Esa escena evidenciaba la fortaleza de la hegemonía neoliberal, que permeaba incluso hasta a las personas supuestamente mejor formadas dentro de la izquierda. Sin darse cuenta, lo que hacían aquellos comensales era eliminar la cuestión de clase del debate y centrarse en aspectos subordinados a ésta como los gustos culturales o el nivel educativo. Habían llegado al lugar donde el capitalismo los quería tener.
En estos días he vivido una experiencia similar. Una persona de alta preparación, dilatada militancia en la izquierda intelectual y participante en la Revolución Bolivariana, se refería con sorna a una chica de barrio. Los comentarios sardónicos empezaron con su nombre y después se extendieron a su peinado y su forma de vestir. A mi primera objeción sobre sus palabras me respondió que no había que idealizar a los cerros, que la gente más superficial y consumista se encontraba allí. Probablemente también sin advertirlo, mi interlocutora iba avanzando en la colección de tópicos negativos, a la vez que afloraba su propia condición de clase, algo que nunca termina por desaparecer del todo.
En el fondo del debate subyace la complejidad de armonizar a las clases medias intelectualizadas con los sectores populares. Toda experiencia revolucionaria de los últimos doscientos años ha contado con ambos estratos, en una relación notoriamente desigual que habitualmente se ha decantado por los primeros gracias a su mayor capital social y cultural.
Pero en este aspecto, como en tantos otros, la Revolución Bolivariana también es diferente. Estos quince años han supuesto un empoderamiento de las mayorías populares que se ha traducido en un afianzamiento de sus propias coordenadas socioculturales. Sus referentes ya no se encuentran en las clases medias, sino en sí mismas, en su propia trayectoria histórica. Todo lo que antaño era motivo de vergüenza –su forma de vestir, de hablar, de comportarse, hábitos culturales, gustos gastronómicos- hoy se despliega orgullosamente. Se le debe mucho a Chávez en esta revalorización de lo popular.

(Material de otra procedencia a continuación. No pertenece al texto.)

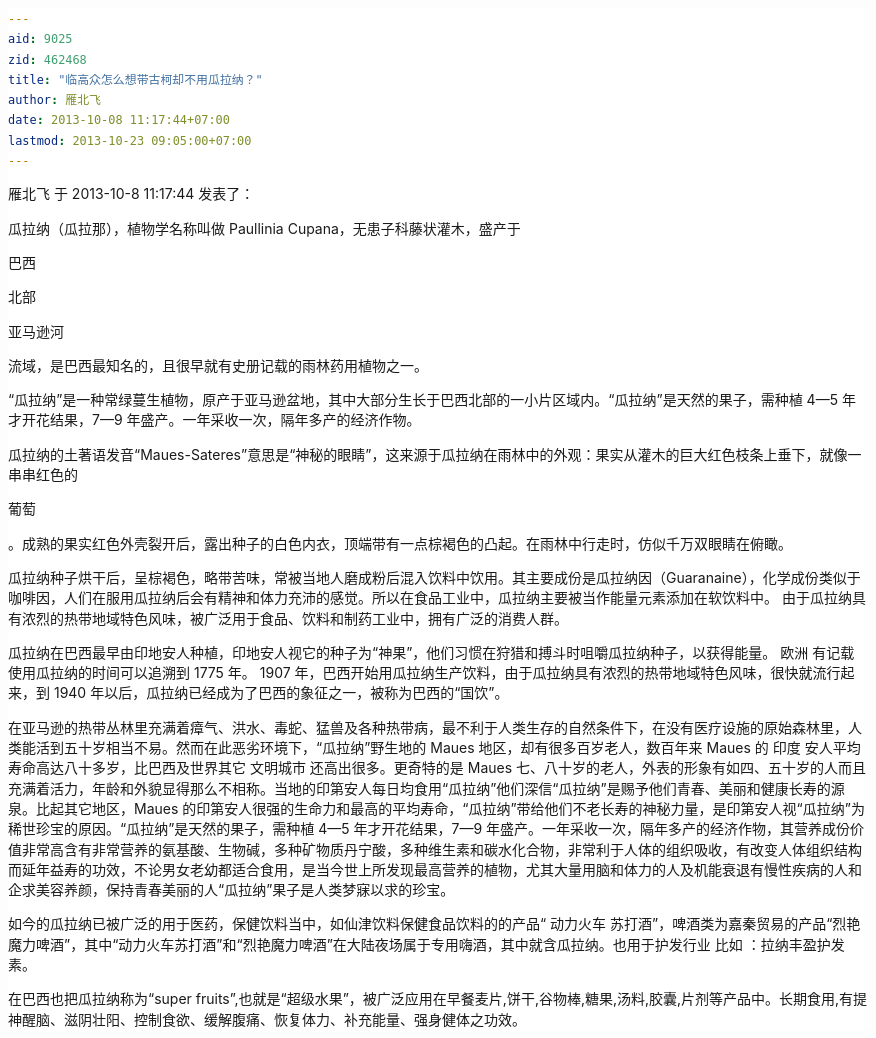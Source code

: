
 ```yaml
---
aid: 9025
zid: 462468
title: "临高众怎么想带古柯却不用瓜拉纳？"
author: 雁北飞
date: 2013-10-08 11:17:44+07:00
lastmod: 2013-10-23 09:05:00+07:00
---
```


雁北飞 于 2013-10-8 11:17:44 发表了：

瓜拉纳（瓜拉那），植物学名称叫做 Paullinia Cupana，无患子科藤状灌木，盛产于

巴西

北部

亚马逊河

流域，是巴西最知名的，且很早就有史册记载的雨林药用植物之一。

“瓜拉纳”是一种常绿蔓生植物，原产于亚马逊盆地，其中大部分生长于巴西北部的一小片区域内。“瓜拉纳”是天然的果子，需种植 4—5 年才开花结果，7—9 年盛产。一年采收一次，隔年多产的经济作物。

瓜拉纳的土著语发音“Maues-Sateres”意思是“神秘的眼睛”，这来源于瓜拉纳在雨林中的外观：果实从灌木的巨大红色枝条上垂下，就像一串串红色的

葡萄

。成熟的果实红色外壳裂开后，露出种子的白色内衣，顶端带有一点棕褐色的凸起。在雨林中行走时，仿似千万双眼睛在俯瞰。

瓜拉纳种子烘干后，呈棕褐色，略带苦味，常被当地人磨成粉后混入饮料中饮用。其主要成份是瓜拉纳因（Guaranaine），化学成份类似于咖啡因，人们在服用瓜拉纳后会有精神和体力充沛的感觉。所以在食品工业中，瓜拉纳主要被当作能量元素添加在软饮料中。 由于瓜拉纳具有浓烈的热带地域特色风味，被广泛用于食品、饮料和制药工业中，拥有广泛的消费人群。

瓜拉纳在巴西最早由印地安人种植，印地安人视它的种子为“神果”，他们习惯在狩猎和搏斗时咀嚼瓜拉纳种子，以获得能量。
欧洲
有记载使用瓜拉纳的时间可以追溯到 1775 年。 1907 年，巴西开始用瓜拉纳生产饮料，由于瓜拉纳具有浓烈的热带地域特色风味，很快就流行起来，到 1940 年以后，瓜拉纳已经成为了巴西的象征之一，被称为巴西的“国饮”。

在亚马逊的热带丛林里充满着瘴气、洪水、毒蛇、猛兽及各种热带病，最不利于人类生存的自然条件下，在没有医疗设施的原始森林里，人类能活到五十岁相当不易。然而在此恶劣环境下，“瓜拉纳”野生地的 Maues 地区，却有很多百岁老人，数百年来 Maues 的
印度
安人平均寿命高达八十多岁，比巴西及世界其它
文明城市
还高出很多。更奇特的是 Maues 七、八十岁的老人，外表的形象有如四、五十岁的人而且充满着活力，年龄和外貌显得那么不相称。当地的印第安人每日均食用“瓜拉纳”他们深信“瓜拉纳”是赐予他们青春、美丽和健康长寿的源泉。比起其它地区，Maues 的印第安人很强的生命力和最高的平均寿命，“瓜拉纳”带给他们不老长寿的神秘力量，是印第安人视“瓜拉纳”为稀世珍宝的原因。“瓜拉纳”是天然的果子，需种植 4—5 年才开花结果，7—9 年盛产。一年采收一次，隔年多产的经济作物，其营养成份价值非常高含有非常营养的氨基酸、生物碱，多种矿物质丹宁酸，多种维生素和碳水化合物，非常利于人体的组织吸收，有改变人体组织结构而延年益寿的功效，不论男女老幼都适合食用，是当今世上所发现最高营养的植物，尤其大量用脑和体力的人及机能衰退有慢性疾病的人和企求美容养颜，保持青春美丽的人“瓜拉纳”果子是人类梦寐以求的珍宝。

如今的瓜拉纳已被广泛的用于医药，保健饮料当中，如仙津饮料保健食品饮料的的产品“
动力火车
苏打酒”，啤酒类为嘉秦贸易的产品“烈艳魔力啤酒”，其中“动力火车苏打酒”和“烈艳魔力啤酒”在大陆夜场属于专用嗨酒，其中就含瓜拉纳。也用于护发行业
比如
：拉纳丰盈护发素。

在巴西也把瓜拉纳称为“super fruits”,也就是“超级水果”，被广泛应用在早餐麦片,饼干,谷物棒,糖果,汤料,胶囊,片剂等产品中。长期食用,有提神醒脑、滋阴壮阳、控制食欲、缓解腹痛、恢复体力、补充能量、强身健体之功效。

En este contexto, es la clase media progresista la que debe resituarse y considerar en qué términos va a suscribir la alianza con las mayorías sociales. Cualquier pretensión de dirigismo está condenada al fracaso. Una separación excesiva del sustrato popular la conduciría a una tierra de nadie, a esos parajes inhóspitos en los que languideció durante todo el siglo XX, repudiada por los suyos e ignorada por un pueblo con el que no era capaz de conectar. La reflexión es acuciante en estos tiempos de dificultades económicas, cuando los condicionantes de clase afloran aún más. En un proceso como el chavista, las capas populares no van a esperar por nadie.
(A modo de postscriptum: la “tuki” de barrio, objeto de las burlas de la persona que inspiró este artículo, con su nombre extraño, su pelo planchado y su licra ajustada, estuvo todo el pasado domingo en una sala situacional monitoreando las elecciones primarias del PSUV, alentando a la gente a votar y evaluando los resultados. Efectivamente, en la Venezuela del siglo XXI todo es diferente).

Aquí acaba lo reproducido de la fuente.